>>>
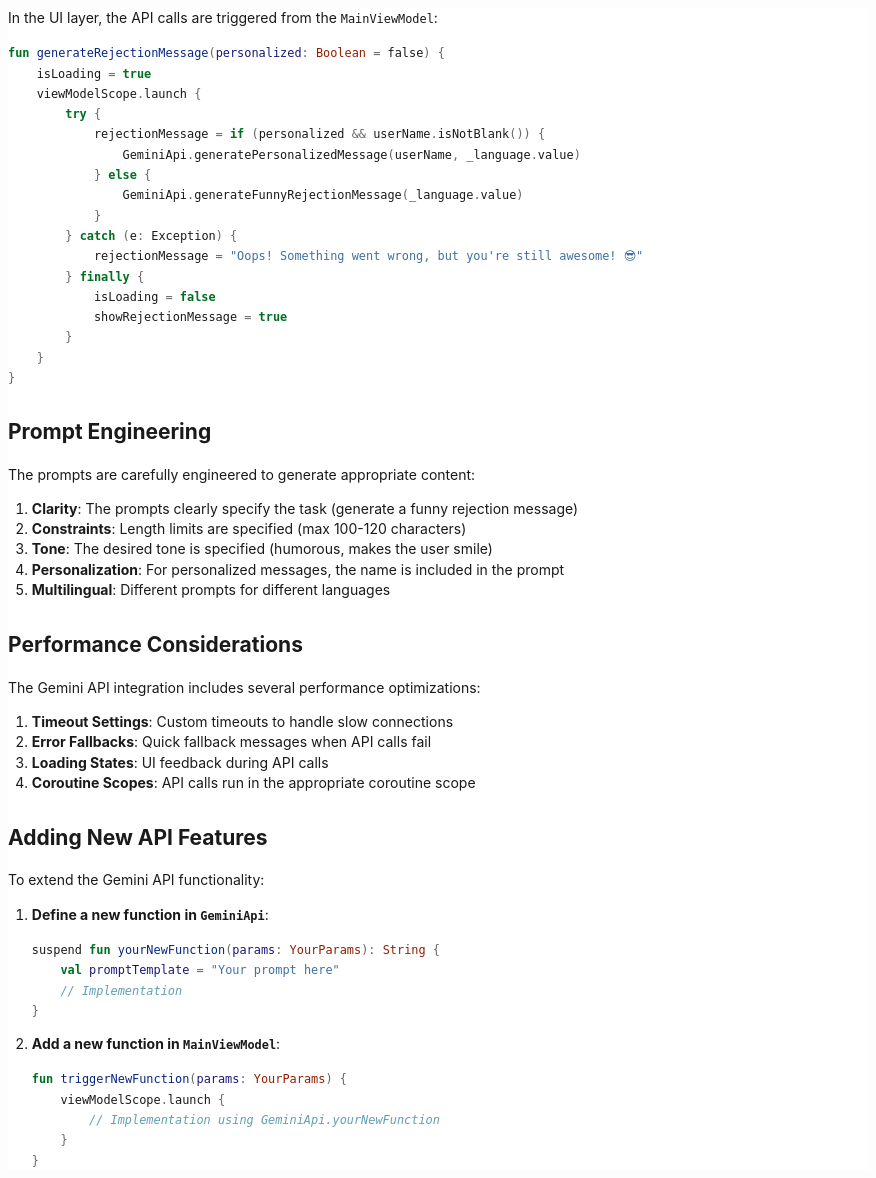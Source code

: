 In the UI layer, the API calls are triggered from the `MainViewModel`:

```kotlin
fun generateRejectionMessage(personalized: Boolean = false) {
    isLoading = true
    viewModelScope.launch {
        try {
            rejectionMessage = if (personalized && userName.isNotBlank()) {
                GeminiApi.generatePersonalizedMessage(userName, _language.value)
            } else {
                GeminiApi.generateFunnyRejectionMessage(_language.value)
            }
        } catch (e: Exception) {
            rejectionMessage = "Oops! Something went wrong, but you're still awesome! 😎"
        } finally {
            isLoading = false
            showRejectionMessage = true
        }
    }
}
```

## Prompt Engineering

The prompts are carefully engineered to generate appropriate content:

1. **Clarity**: The prompts clearly specify the task (generate a funny rejection message)
2. **Constraints**: Length limits are specified (max 100-120 characters)
3. **Tone**: The desired tone is specified (humorous, makes the user smile)
4. **Personalization**: For personalized messages, the name is included in the prompt
5. **Multilingual**: Different prompts for different languages

## Performance Considerations

The Gemini API integration includes several performance optimizations:

1. **Timeout Settings**: Custom timeouts to handle slow connections
2. **Error Fallbacks**: Quick fallback messages when API calls fail
3. **Loading States**: UI feedback during API calls
4. **Coroutine Scopes**: API calls run in the appropriate coroutine scope

## Adding New API Features

To extend the Gemini API functionality:

1. **Define a new function in `GeminiApi`**:
   ```kotlin
   suspend fun yourNewFunction(params: YourParams): String {
       val promptTemplate = "Your prompt here"
       // Implementation
   }
   ```

2. **Add a new function in `MainViewModel`**:
   ```kotlin
   fun triggerNewFunction(params: YourParams) {
       viewModelScope.launch {
           // Implementation using GeminiApi.yourNewFunction
       }
   }
   ```
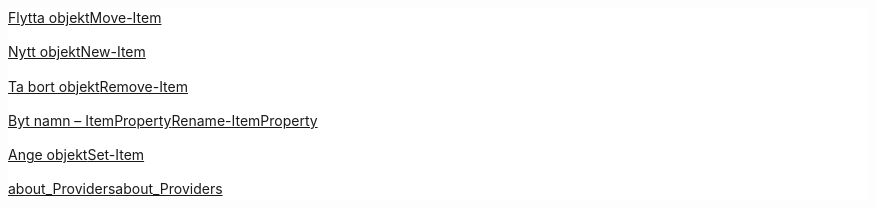 [<span data-ttu-id="5cd84-192">Flytta objekt</span><span class="sxs-lookup"><span data-stu-id="5cd84-192">Move-Item</span></span>](Move-Item.md)

[<span data-ttu-id="5cd84-193">Nytt objekt</span><span class="sxs-lookup"><span data-stu-id="5cd84-193">New-Item</span></span>](New-Item.md)

[<span data-ttu-id="5cd84-194">Ta bort objekt</span><span class="sxs-lookup"><span data-stu-id="5cd84-194">Remove-Item</span></span>](Remove-Item.md)

[<span data-ttu-id="5cd84-195">Byt namn – ItemProperty</span><span class="sxs-lookup"><span data-stu-id="5cd84-195">Rename-ItemProperty</span></span>](Rename-ItemProperty.md)

[<span data-ttu-id="5cd84-196">Ange objekt</span><span class="sxs-lookup"><span data-stu-id="5cd84-196">Set-Item</span></span>](Set-Item.md)

[<span data-ttu-id="5cd84-197">about_Providers</span><span class="sxs-lookup"><span data-stu-id="5cd84-197">about_Providers</span></span>](../Microsoft.PowerShell.Core/About/about_Providers.md)

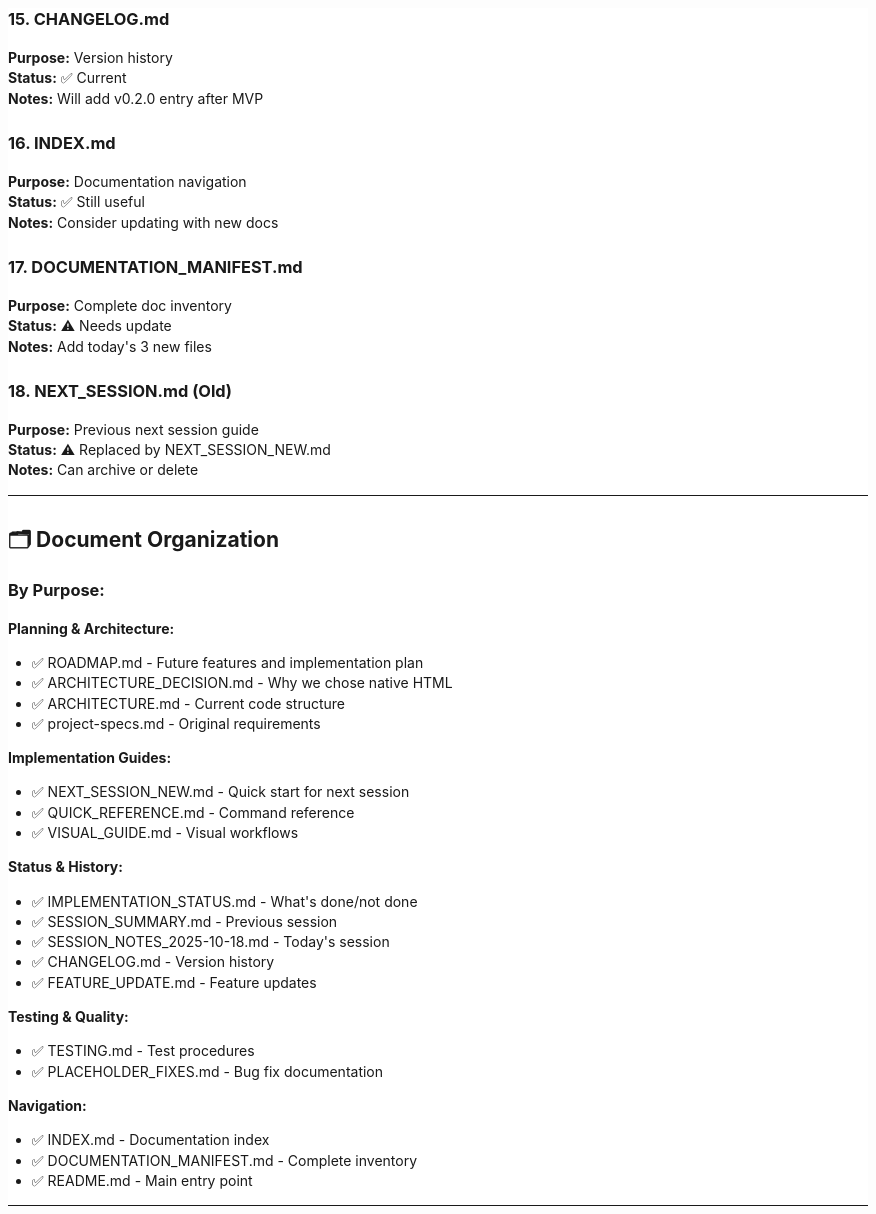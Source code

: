 ### 15. **CHANGELOG.md**
**Purpose:** Version history  
**Status:** ✅ Current  
**Notes:** Will add v0.2.0 entry after MVP

### 16. **INDEX.md**
**Purpose:** Documentation navigation  
**Status:** ✅ Still useful  
**Notes:** Consider updating with new docs

### 17. **DOCUMENTATION_MANIFEST.md**
**Purpose:** Complete doc inventory  
**Status:** ⚠️ Needs update  
**Notes:** Add today's 3 new files

### 18. **NEXT_SESSION.md** (Old)
**Purpose:** Previous next session guide  
**Status:** ⚠️ Replaced by NEXT_SESSION_NEW.md  
**Notes:** Can archive or delete

---

## 🗂️ Document Organization

### By Purpose:

**Planning & Architecture:**
- ✅ ROADMAP.md - Future features and implementation plan
- ✅ ARCHITECTURE_DECISION.md - Why we chose native HTML
- ✅ ARCHITECTURE.md - Current code structure
- ✅ project-specs.md - Original requirements

**Implementation Guides:**
- ✅ NEXT_SESSION_NEW.md - Quick start for next session
- ✅ QUICK_REFERENCE.md - Command reference
- ✅ VISUAL_GUIDE.md - Visual workflows

**Status & History:**
- ✅ IMPLEMENTATION_STATUS.md - What's done/not done
- ✅ SESSION_SUMMARY.md - Previous session
- ✅ SESSION_NOTES_2025-10-18.md - Today's session
- ✅ CHANGELOG.md - Version history
- ✅ FEATURE_UPDATE.md - Feature updates

**Testing & Quality:**
- ✅ TESTING.md - Test procedures
- ✅ PLACEHOLDER_FIXES.md - Bug fix documentation

**Navigation:**
- ✅ INDEX.md - Documentation index
- ✅ DOCUMENTATION_MANIFEST.md - Complete inventory
- ✅ README.md - Main entry point

---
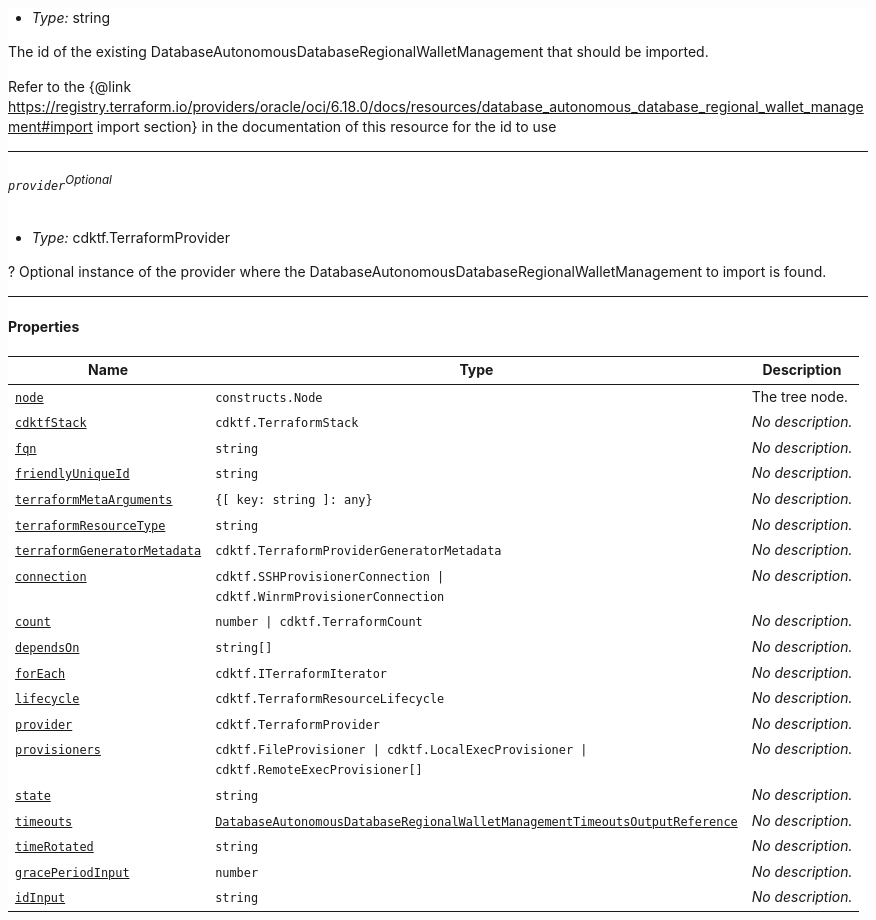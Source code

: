 - *Type:* string

The id of the existing DatabaseAutonomousDatabaseRegionalWalletManagement that should be imported.

Refer to the {@link https://registry.terraform.io/providers/oracle/oci/6.18.0/docs/resources/database_autonomous_database_regional_wallet_management#import import section} in the documentation of this resource for the id to use

---

###### `provider`<sup>Optional</sup> <a name="provider" id="rhizo-co-terraform-provider-oci.databaseAutonomousDatabaseRegionalWalletManagement.DatabaseAutonomousDatabaseRegionalWalletManagement.generateConfigForImport.parameter.provider"></a>

- *Type:* cdktf.TerraformProvider

? Optional instance of the provider where the DatabaseAutonomousDatabaseRegionalWalletManagement to import is found.

---

#### Properties <a name="Properties" id="Properties"></a>

| **Name** | **Type** | **Description** |
| --- | --- | --- |
| <code><a href="#rhizo-co-terraform-provider-oci.databaseAutonomousDatabaseRegionalWalletManagement.DatabaseAutonomousDatabaseRegionalWalletManagement.property.node">node</a></code> | <code>constructs.Node</code> | The tree node. |
| <code><a href="#rhizo-co-terraform-provider-oci.databaseAutonomousDatabaseRegionalWalletManagement.DatabaseAutonomousDatabaseRegionalWalletManagement.property.cdktfStack">cdktfStack</a></code> | <code>cdktf.TerraformStack</code> | *No description.* |
| <code><a href="#rhizo-co-terraform-provider-oci.databaseAutonomousDatabaseRegionalWalletManagement.DatabaseAutonomousDatabaseRegionalWalletManagement.property.fqn">fqn</a></code> | <code>string</code> | *No description.* |
| <code><a href="#rhizo-co-terraform-provider-oci.databaseAutonomousDatabaseRegionalWalletManagement.DatabaseAutonomousDatabaseRegionalWalletManagement.property.friendlyUniqueId">friendlyUniqueId</a></code> | <code>string</code> | *No description.* |
| <code><a href="#rhizo-co-terraform-provider-oci.databaseAutonomousDatabaseRegionalWalletManagement.DatabaseAutonomousDatabaseRegionalWalletManagement.property.terraformMetaArguments">terraformMetaArguments</a></code> | <code>{[ key: string ]: any}</code> | *No description.* |
| <code><a href="#rhizo-co-terraform-provider-oci.databaseAutonomousDatabaseRegionalWalletManagement.DatabaseAutonomousDatabaseRegionalWalletManagement.property.terraformResourceType">terraformResourceType</a></code> | <code>string</code> | *No description.* |
| <code><a href="#rhizo-co-terraform-provider-oci.databaseAutonomousDatabaseRegionalWalletManagement.DatabaseAutonomousDatabaseRegionalWalletManagement.property.terraformGeneratorMetadata">terraformGeneratorMetadata</a></code> | <code>cdktf.TerraformProviderGeneratorMetadata</code> | *No description.* |
| <code><a href="#rhizo-co-terraform-provider-oci.databaseAutonomousDatabaseRegionalWalletManagement.DatabaseAutonomousDatabaseRegionalWalletManagement.property.connection">connection</a></code> | <code>cdktf.SSHProvisionerConnection \| cdktf.WinrmProvisionerConnection</code> | *No description.* |
| <code><a href="#rhizo-co-terraform-provider-oci.databaseAutonomousDatabaseRegionalWalletManagement.DatabaseAutonomousDatabaseRegionalWalletManagement.property.count">count</a></code> | <code>number \| cdktf.TerraformCount</code> | *No description.* |
| <code><a href="#rhizo-co-terraform-provider-oci.databaseAutonomousDatabaseRegionalWalletManagement.DatabaseAutonomousDatabaseRegionalWalletManagement.property.dependsOn">dependsOn</a></code> | <code>string[]</code> | *No description.* |
| <code><a href="#rhizo-co-terraform-provider-oci.databaseAutonomousDatabaseRegionalWalletManagement.DatabaseAutonomousDatabaseRegionalWalletManagement.property.forEach">forEach</a></code> | <code>cdktf.ITerraformIterator</code> | *No description.* |
| <code><a href="#rhizo-co-terraform-provider-oci.databaseAutonomousDatabaseRegionalWalletManagement.DatabaseAutonomousDatabaseRegionalWalletManagement.property.lifecycle">lifecycle</a></code> | <code>cdktf.TerraformResourceLifecycle</code> | *No description.* |
| <code><a href="#rhizo-co-terraform-provider-oci.databaseAutonomousDatabaseRegionalWalletManagement.DatabaseAutonomousDatabaseRegionalWalletManagement.property.provider">provider</a></code> | <code>cdktf.TerraformProvider</code> | *No description.* |
| <code><a href="#rhizo-co-terraform-provider-oci.databaseAutonomousDatabaseRegionalWalletManagement.DatabaseAutonomousDatabaseRegionalWalletManagement.property.provisioners">provisioners</a></code> | <code>cdktf.FileProvisioner \| cdktf.LocalExecProvisioner \| cdktf.RemoteExecProvisioner[]</code> | *No description.* |
| <code><a href="#rhizo-co-terraform-provider-oci.databaseAutonomousDatabaseRegionalWalletManagement.DatabaseAutonomousDatabaseRegionalWalletManagement.property.state">state</a></code> | <code>string</code> | *No description.* |
| <code><a href="#rhizo-co-terraform-provider-oci.databaseAutonomousDatabaseRegionalWalletManagement.DatabaseAutonomousDatabaseRegionalWalletManagement.property.timeouts">timeouts</a></code> | <code><a href="#rhizo-co-terraform-provider-oci.databaseAutonomousDatabaseRegionalWalletManagement.DatabaseAutonomousDatabaseRegionalWalletManagementTimeoutsOutputReference">DatabaseAutonomousDatabaseRegionalWalletManagementTimeoutsOutputReference</a></code> | *No description.* |
| <code><a href="#rhizo-co-terraform-provider-oci.databaseAutonomousDatabaseRegionalWalletManagement.DatabaseAutonomousDatabaseRegionalWalletManagement.property.timeRotated">timeRotated</a></code> | <code>string</code> | *No description.* |
| <code><a href="#rhizo-co-terraform-provider-oci.databaseAutonomousDatabaseRegionalWalletManagement.DatabaseAutonomousDatabaseRegionalWalletManagement.property.gracePeriodInput">gracePeriodInput</a></code> | <code>number</code> | *No description.* |
| <code><a href="#rhizo-co-terraform-provider-oci.databaseAutonomousDatabaseRegionalWalletManagement.DatabaseAutonomousDatabaseRegionalWalletManagement.property.idInput">idInput</a></code> | <code>string</code> | *No description.* |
<<<
__WORK INSTRUCTION__:
Transcribe exactly, with no pictures, the lines running from the first line of the material through the line holding "2. **Constraints**: Length".

__THE ANSWER__:
Source code

: In the UI layer, the API calls are triggered from the `MainViewModel`:

```kotlin
fun generateRejectionMessage(personalized: Boolean = false) {
    isLoading = true
    viewModelScope.launch {
        try {
            rejectionMessage = if (personalized && userName.isNotBlank()) {
                GeminiApi.generatePersonalizedMessage(userName, _language.value)
            } else {
                GeminiApi.generateFunnyRejectionMessage(_language.value)
            }
        } catch (e: Exception) {
            rejectionMessage = "Oops! Something went wrong, but you're still awesome! 😎"
        } finally {
            isLoading = false
            showRejectionMessage = true
        }
    }
}
```

## Prompt Engineering

The prompts are carefully engineered to generate appropriate content:

1. **Clarity**: The prompts clearly specify the task (generate a funny rejection message)
2. **Constraints**: Length limits are specified (max 100-120 characters)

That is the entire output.